The expression “boys will be boys” evolved for a reason. Today Sam and his buddy Tucker were wrestling with each other when Tucker accidentally knocked out Sam’s loose tooth. Dumbfounded, Sam looked at me in horror, not sure whether to laugh or cry. I said, “Sam, you should THANK him because now the Tooth Fairy will come tonight!” Then, of course, he was all smiles, having visions of five-dollar bills dancing in his head.
Then Tucker said, “Let’s make a special tooth fairy house for it, and then the Tooth Fairy will give you fifty bucks!” And off they raced! Here is the tooth fairy house in all its glory: (The tooth is esconsed inside.)

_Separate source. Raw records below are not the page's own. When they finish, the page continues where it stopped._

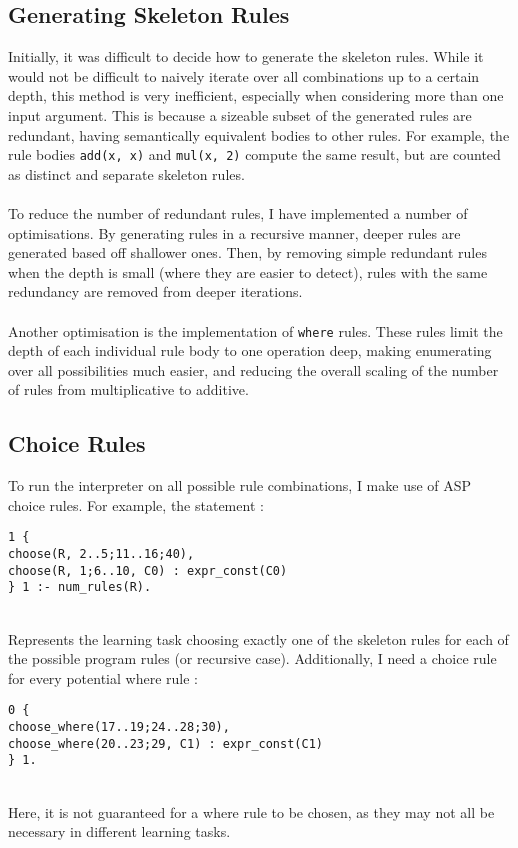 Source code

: \subsection{Generating Skeleton Rules}
Initially, it was difficult to decide how to generate the skeleton rules. While it would not be difficult to naively iterate over all combinations up to a certain depth, this method is very inefficient, especially when considering more than one input argument. This is because a sizeable subset of the generated rules are redundant, having semantically equivalent bodies to other rules. For example, the rule bodies \lstinline{add(x, x)} and \lstinline{mul(x, 2)} compute the same result, but are counted as distinct and separate skeleton rules.\\ \\
To reduce the number of redundant rules, I have implemented a number of optimisations. By generating rules in a recursive manner, deeper rules are generated based off shallower ones. Then, by removing simple redundant rules when the depth is small (where they are easier to detect), rules with the same redundancy are removed from deeper iterations. \\ \\
Another optimisation is the implementation of \lstinline{where} rules. These rules limit the depth of each individual rule body to one operation deep, making enumerating over all possibilities much easier, and reducing the overall scaling of the number of rules from multiplicative to additive. %

\subsection{Choice Rules}
To run the interpreter on all possible rule combinations, I make use of ASP choice rules. For example, the statement :

\begin{lstlisting}
1 {
choose(R, 2..5;11..16;40),
choose(R, 1;6..10, C0) : expr_const(C0)
} 1 :- num_rules(R).
\end{lstlisting}
\mbox{} \\
Represents the learning task choosing exactly one of the skeleton rules for each of the possible program rules (or recursive case). Additionally, I need a choice rule for every potential where rule : 

\begin{lstlisting}
0 {
choose_where(17..19;24..28;30),
choose_where(20..23;29, C1) : expr_const(C1)
} 1.
\end{lstlisting}
\mbox{} \\
Here, it is not guaranteed for a where rule to be chosen, as they may not all be necessary in different learning tasks. 

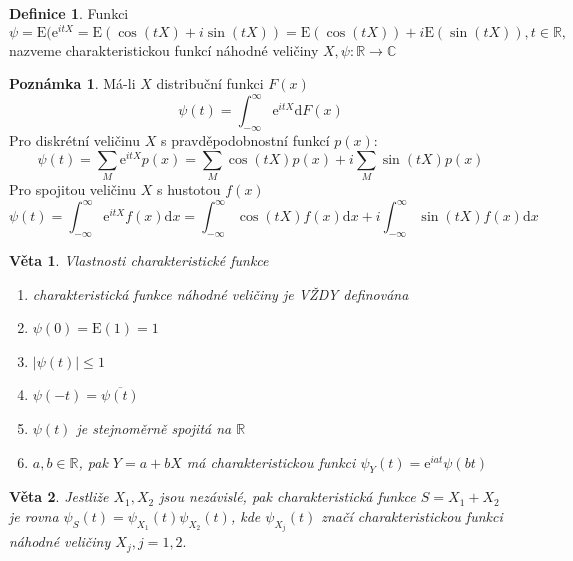 \documentclass[a4]{report}
\newtheorem{theorem}{Věta}
\theoremstyle{definition}
\newtheorem{definition}{Definice}[section]
\newtheorem{notes}{Poznámka}[section]
\begin{document}
{\begin{definition}
Funkci \begin{equation}
\psi =\mathrm{E}(\mathrm{e}^{itX}=\mathrm{E}(\cos(tX)+i\sin(tX))=\mathrm{E}(\cos(tX))+i\mathrm{E}(\sin(tX)), t\in \mathbb{R},
\end{equation}
nazveme charakteristickou funkcí náhodné veličiny $X,\psi:\mathbb{R}\rightarrow\mathbb{C}$
\end{definition}

\begin{notes}
Má-li $X$ distribuční funkci $F(x)$
\begin{equation}
\psi(t)=\int_{-\infty}^{\infty}\mathrm{e}^{itX} \mathrm{d}F(x)
\end{equation}
Pro diskrétní veličinu $X$ s pravděpodobnostní funkcí $p(x)$:
\begin{equation}
\psi(t)=\sum_M \mathrm{e}^{itX}p(x)=\sum_M\cos(tX)p(x)+i\sum_M\sin(tX)p(x)
\end{equation}
Pro spojitou veličinu $X$ s hustotou $f(x)$\begin{equation}
\psi(t)=\int_{-\infty}^{\infty}\mathrm{e}^{itX}f(x) \mathrm{d}x =\int_{-\infty}^{\infty}\cos(tX) f(x) \mathrm{d}x+i\int_{-\infty}^{\infty}\sin(tX) f(x) \mathrm{d}x
\end{equation}
\end{notes}


\begin{theorem}
Vlastnosti charakteristické funkce
\begin{enumerate}
\item charakteristická funkce náhodné veličiny je VŽDY definována
\item $\psi(0)=\mathrm{E}(1)=1$
\item $|\psi(t)| \leq 1$
\item $\psi(-t)=\overline{\psi(t)}$
\item $\psi(t)$ je stejnoměrně spojitá na $\mathbb{R}$
\item $a,b \in \mathbb{R}$, pak $Y=a+bX$ má charakteristickou funkci $\psi_Y(t)=\mathrm{e}^{iat}\psi(bt)$
\end{enumerate}
\end{theorem}

\begin{theorem}
Jestliže $X_1,X_2$ jsou nezávislé, pak charakteristická funkce $S=X_1+X_2$ je rovna $\psi_S(t)=\psi_{X_1}(t)\psi_{X_2}(t)$, kde $\psi_{X_j}(t)$ značí charakteristickou funkci náhodné veličiny $X_j, j=1,2.$
\end{theorem}

}
\end{document}
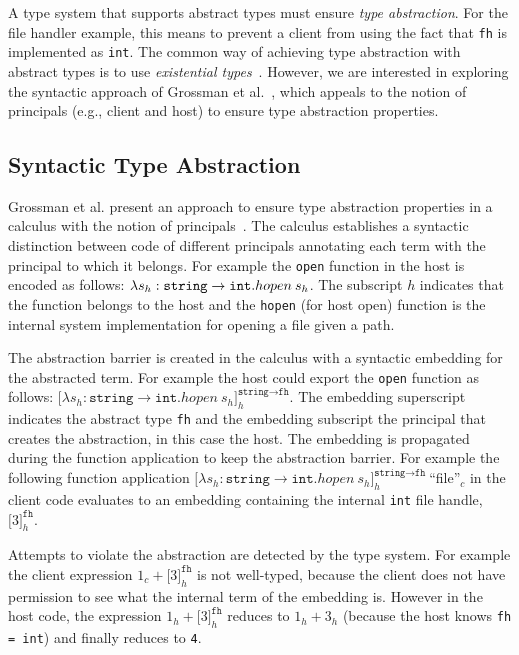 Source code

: \documentclass{article}
\newcommand{\emb}[3]{\texttt{[}#1\texttt{]}_{#2}^{#3}}
\newcommand{\quotes}[1]{``#1''}
\newcommand\icode[1]{\texttt{#1}}
\begin{document}
A type system that supports abstract types must ensure \emph{type abstraction}. For the file handler example, this means to prevent a client from using the fact that \texttt{fh} is implemented as \texttt{int}. The common way of achieving type abstraction with abstract types is to use \emph{existential types}~\cite{mitchellPlotkin:toplas1988}. However, we are interested in exploring the syntactic approach of Grossman et al.~\cite{grossmanAl:toplas2000}, which appeals to the notion of principals (e.g., {\sf client} and {\sf host}) to ensure type abstraction properties. 
	
	\subsection{Syntactic Type Abstraction}\label{section:sta}
	Grossman et al. present an approach to ensure type abstraction properties in a calculus with the notion of principals~\cite{grossmanAl:toplas2000}. The calculus establishes a syntactic distinction between code of different principals annotating each term with the principal to which it belongs. For example the \icode{open} function in the host is encoded as follows: $\lambda s_h:{\tt string} \rightarrow {\tt int}.hopen \: s_h$. The subscript $h$ indicates that the function belongs to the host and the \icode{hopen} (for host open) function is the internal system implementation for opening a file given a path. 
	
	The abstraction barrier is created in the calculus with a syntactic embedding for the abstracted term. For example the host could export the \icode{open} function as follows: $\emb{\lambda s_h:\icode{string} \rightarrow \icode{int}.hopen \: s_h}{h}{\texttt{string} \rightarrow \texttt{fh}}$. The embedding superscript indicates the abstract type \texttt{fh} and the embedding subscript the principal that creates the abstraction, in this case the {\sf host}.  The embedding is propagated during the function application to keep the abstraction barrier. For example the following function application $\emb{\lambda s_h:\icode{string} \rightarrow \icode{int}.hopen \: s_h}{h}{\texttt{string} \rightarrow \texttt{fh}} \: $\quotes{file}$_c$ in the client code evaluates to an embedding containing the internal \icode{int} file handle, $\emb{3}{h}{\texttt{fh}}$. 
	
	Attempts to violate the abstraction are detected by the type system. For example the client expression $1_c + \emb{3}{h}{\texttt{fh}}$ is not well-typed, because the client does not have permission to see what the internal term of the embedding is. However in the host code, the expression $1_h + \emb{3}{h}{\texttt{fh}}$ reduces to $1_h + 3_h$ (because the host knows \icode{fh = int}) and finally reduces to \icode{4}.
	
\end{document}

Hearing that, I piped up to squelch that pipe dream before it grew any bigger. Shaking my head, I warned, “I bet we don’t have the same Tooth Fairy!” And we don’t. I later got intel from his mother that his cousins started the whole fairy house thing. Of course this raises the bar for the rest of us who think under-the-pillow is a mighty fine place for a tooth — and low rent, too.
Here they are up in Sam’s new fort trying to fend off attack from cruel parents ruthlessly trying to end their playdate. Who knew that wholesome croquet mallets could be used for such a sinister purpose? (Thinking ahead, Sam had already stored some “rations” up there for just such an occasion — granola bars and peanut butter and crackers.) Well, let’s just say it worked out about as well as Waco. The law always wins. Just ask the Clash below what happened to them when they tried it, and they are The Clash after all.
Bring on the Tooth Fairy, the middle-class one. Better go remind her to get her pennies together!